┌────────

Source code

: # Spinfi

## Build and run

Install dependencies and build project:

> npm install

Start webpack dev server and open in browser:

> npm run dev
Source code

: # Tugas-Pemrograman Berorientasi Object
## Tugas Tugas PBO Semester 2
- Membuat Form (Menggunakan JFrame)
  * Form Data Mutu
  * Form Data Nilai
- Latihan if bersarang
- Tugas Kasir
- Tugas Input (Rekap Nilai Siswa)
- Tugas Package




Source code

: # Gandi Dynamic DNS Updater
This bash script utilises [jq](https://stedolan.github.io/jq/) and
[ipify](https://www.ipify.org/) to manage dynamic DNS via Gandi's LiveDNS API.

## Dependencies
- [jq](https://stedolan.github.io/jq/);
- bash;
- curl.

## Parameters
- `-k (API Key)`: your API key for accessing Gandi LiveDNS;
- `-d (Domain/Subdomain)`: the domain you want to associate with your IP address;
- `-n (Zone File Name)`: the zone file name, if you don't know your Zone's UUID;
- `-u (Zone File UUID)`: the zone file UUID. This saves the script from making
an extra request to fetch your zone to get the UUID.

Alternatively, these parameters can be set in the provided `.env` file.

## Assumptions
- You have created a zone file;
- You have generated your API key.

└────────
┌────────

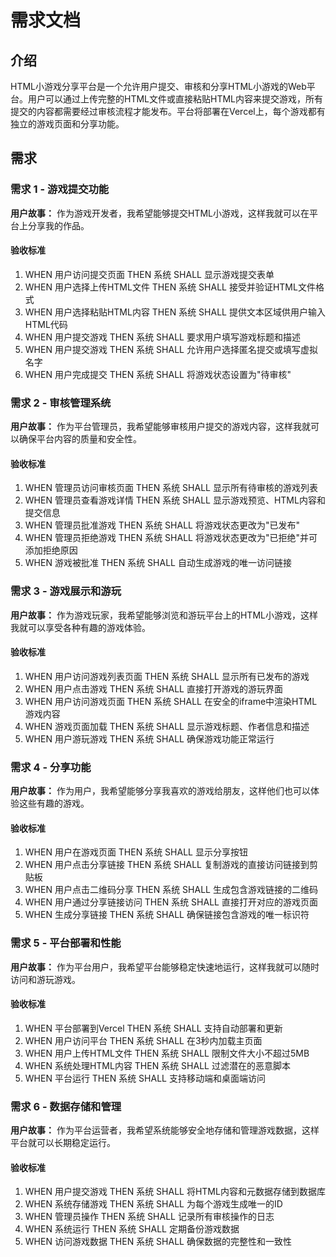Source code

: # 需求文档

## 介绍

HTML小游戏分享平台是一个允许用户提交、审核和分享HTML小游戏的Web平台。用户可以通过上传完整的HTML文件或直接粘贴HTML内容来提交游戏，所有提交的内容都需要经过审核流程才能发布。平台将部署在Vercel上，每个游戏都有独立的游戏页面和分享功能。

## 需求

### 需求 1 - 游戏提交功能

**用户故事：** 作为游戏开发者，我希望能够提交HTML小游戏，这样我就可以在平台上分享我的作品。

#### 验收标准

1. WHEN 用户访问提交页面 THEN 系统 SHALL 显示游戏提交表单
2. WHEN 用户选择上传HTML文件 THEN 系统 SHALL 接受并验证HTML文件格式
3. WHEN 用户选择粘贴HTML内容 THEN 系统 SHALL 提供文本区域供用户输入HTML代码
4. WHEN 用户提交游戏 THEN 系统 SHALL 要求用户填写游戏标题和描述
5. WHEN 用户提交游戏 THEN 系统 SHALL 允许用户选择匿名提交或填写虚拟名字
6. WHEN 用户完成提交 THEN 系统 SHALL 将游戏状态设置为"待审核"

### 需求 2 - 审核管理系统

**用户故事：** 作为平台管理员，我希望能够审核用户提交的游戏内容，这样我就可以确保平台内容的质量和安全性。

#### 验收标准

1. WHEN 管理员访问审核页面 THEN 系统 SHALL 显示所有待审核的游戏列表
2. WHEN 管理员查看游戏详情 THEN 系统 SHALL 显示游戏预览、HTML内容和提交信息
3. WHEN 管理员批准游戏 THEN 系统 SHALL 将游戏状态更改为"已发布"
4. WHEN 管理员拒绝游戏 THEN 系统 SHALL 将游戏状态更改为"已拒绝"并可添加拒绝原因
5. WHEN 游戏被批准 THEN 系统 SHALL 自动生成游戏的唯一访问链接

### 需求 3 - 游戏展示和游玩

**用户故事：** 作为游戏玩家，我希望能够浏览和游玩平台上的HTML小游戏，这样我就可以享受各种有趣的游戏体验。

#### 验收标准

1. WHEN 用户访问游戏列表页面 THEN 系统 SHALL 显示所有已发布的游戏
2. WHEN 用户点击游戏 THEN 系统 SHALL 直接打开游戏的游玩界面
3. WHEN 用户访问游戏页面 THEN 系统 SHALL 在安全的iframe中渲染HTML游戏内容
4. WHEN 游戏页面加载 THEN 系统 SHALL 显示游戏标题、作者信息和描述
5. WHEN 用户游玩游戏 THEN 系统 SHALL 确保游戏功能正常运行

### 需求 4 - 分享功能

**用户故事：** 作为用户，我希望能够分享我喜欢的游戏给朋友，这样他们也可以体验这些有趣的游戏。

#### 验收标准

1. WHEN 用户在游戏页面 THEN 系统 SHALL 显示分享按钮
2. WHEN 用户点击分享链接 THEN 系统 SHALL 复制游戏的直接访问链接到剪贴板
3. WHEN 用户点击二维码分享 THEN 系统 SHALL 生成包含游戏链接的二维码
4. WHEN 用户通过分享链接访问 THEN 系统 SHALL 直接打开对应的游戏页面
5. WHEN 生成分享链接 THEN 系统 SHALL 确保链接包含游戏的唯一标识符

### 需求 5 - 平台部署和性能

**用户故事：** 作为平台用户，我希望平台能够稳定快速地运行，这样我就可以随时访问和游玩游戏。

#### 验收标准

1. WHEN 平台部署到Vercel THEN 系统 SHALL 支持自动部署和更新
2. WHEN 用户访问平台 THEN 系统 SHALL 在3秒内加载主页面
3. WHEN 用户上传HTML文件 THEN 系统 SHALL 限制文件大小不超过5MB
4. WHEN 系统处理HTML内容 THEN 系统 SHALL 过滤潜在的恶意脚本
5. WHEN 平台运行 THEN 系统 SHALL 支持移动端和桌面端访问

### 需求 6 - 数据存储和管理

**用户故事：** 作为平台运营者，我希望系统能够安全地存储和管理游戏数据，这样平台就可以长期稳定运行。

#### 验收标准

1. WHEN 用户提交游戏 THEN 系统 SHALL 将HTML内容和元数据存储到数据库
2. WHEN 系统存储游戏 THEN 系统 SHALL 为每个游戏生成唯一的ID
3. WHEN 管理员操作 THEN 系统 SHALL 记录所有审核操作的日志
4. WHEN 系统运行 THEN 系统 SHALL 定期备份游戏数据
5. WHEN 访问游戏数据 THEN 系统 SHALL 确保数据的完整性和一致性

└────────
┌────────

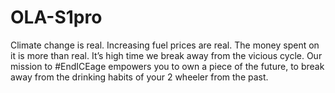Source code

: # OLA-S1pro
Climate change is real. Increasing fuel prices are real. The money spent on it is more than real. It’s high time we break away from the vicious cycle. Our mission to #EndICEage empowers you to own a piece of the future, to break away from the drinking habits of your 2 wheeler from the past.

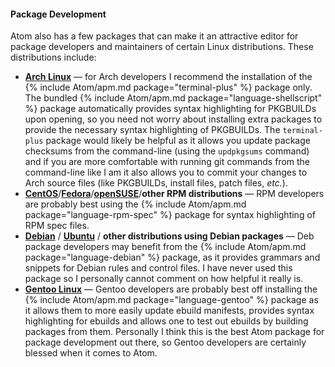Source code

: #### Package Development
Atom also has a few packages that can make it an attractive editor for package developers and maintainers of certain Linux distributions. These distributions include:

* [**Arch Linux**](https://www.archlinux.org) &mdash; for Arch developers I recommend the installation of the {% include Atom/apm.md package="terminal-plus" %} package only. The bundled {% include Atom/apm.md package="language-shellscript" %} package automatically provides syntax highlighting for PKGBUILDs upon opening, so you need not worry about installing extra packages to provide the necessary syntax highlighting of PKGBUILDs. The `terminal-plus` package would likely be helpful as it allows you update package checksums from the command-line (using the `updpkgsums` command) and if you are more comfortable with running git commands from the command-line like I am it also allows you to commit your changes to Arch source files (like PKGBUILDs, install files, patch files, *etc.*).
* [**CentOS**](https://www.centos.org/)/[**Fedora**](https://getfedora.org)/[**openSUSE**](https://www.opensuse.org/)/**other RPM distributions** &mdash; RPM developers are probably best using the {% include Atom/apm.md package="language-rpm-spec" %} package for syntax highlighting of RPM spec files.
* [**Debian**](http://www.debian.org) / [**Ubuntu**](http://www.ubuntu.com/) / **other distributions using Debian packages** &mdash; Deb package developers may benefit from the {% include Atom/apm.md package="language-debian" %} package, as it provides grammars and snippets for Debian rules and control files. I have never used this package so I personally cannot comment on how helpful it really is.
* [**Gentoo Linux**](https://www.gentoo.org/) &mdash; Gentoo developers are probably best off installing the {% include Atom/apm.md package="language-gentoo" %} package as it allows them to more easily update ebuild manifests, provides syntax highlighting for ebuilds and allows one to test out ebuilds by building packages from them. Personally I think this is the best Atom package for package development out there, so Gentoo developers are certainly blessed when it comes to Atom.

└────────

EXERCISE = Using the entries above, return each line that includes the word "LiveDNS".

SOLUTION FOR THIS EXERCISE =
[ipify](https://www.ipify.org/) to manage dynamic DNS via Gandi's LiveDNS API.
- `-k (API Key)`: your API key for accessing Gandi LiveDNS;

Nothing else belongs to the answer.